I am so thankful that you are in my class this year. You are such a joy to teach. Looking forward to Wednesday, “little sis!”

All my love,

-Ms. Jackson

Dear M’adri

education, photography

Dear M’adri,

I am so sorry about your loss. I know how close you were with your grandfather, and in the brief time I got to know him from the carpool line, I always enjoyed his kind spirit and warm smile. My thoughts are with your family in this difficult time.

I know you are worried about missing work while you’re gone. I have attached the assignments you will miss to this letter. Part of your homework is to write an acrostic poem with the letters of your name. I made an example for you below. Feel free to use any of the words I chose for you or to change them.

M’ADRI – an acrostic poem

Mature – a leader, a reader, this scholar sets the bar. Her sensibility and hard work will get her far.

Athletic – She’s the school’s goalie, and one of only three, 6th grade ladies to make the final team.

Dyslexic – Owning her challenges like taunts from a rival, this scholar defies the odds of reading and writing survival. The experts say she will be reluctant to read, while she ignores their predictions and volunteers to lead. For her, it might be more difficult and take more time, but this inspiring student loves to make her poetry rhyme.

Resilient – Tough is her middle name; determination is her game. All she does is win, because she never gives up or gives in.

Intelligent – Admired by her peers for her book knowledge, no one doubts this scholar is on the path to college.

I hope you feel encouraged, because every word in this poem is true. I’m here for you when you return to school, and in the mean time, you have my phone number if you want to talk.

All my love,

-Ms. Jackson

Dear Keenan

education, photography

Dear Keenan,

When you pretend to be what you are not, you become what you pretend to be. You are not a kid who doesn’t care about school. Unfortunately, when you played around on the reading diagnostic, you earned a score so low that you qualified for the Read 180 program. Don’t get me wrong, it’s a great program, but you don’t need it.

In your attempt to convince your classmates that you’re cool, you took the easy route: playing dumb. Because of this, you will continue to attend Read 180 instead of staying in my classroom for morning advisory with the boys you are so eager to impress. Shaun tried his best on that reading diagnostic, and he scored above grade level. That’s not just cool, that’s admirable. He’s a leader for the right reasons. You could be too.

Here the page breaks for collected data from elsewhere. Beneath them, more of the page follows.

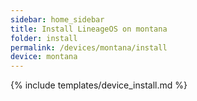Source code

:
 ```yaml
---
sidebar: home_sidebar
title: Install LineageOS on montana
folder: install
permalink: /devices/montana/install
device: montana
---
```

{% include templates/device_install.md %}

This program will reassess your reading level as you take weekly tests. I am challenging you to beat Shaun’s reading level by January. I dare you to be the best reader and leader the 6th grade has seen this year.

All my love,

-Ms. Jackson

P.S. – you should check out Walter Dean Myers. He has several books that I think you would enjoy reading. Start with Scorpions, and if you like it, try Monster next. Both books are in my classroom library.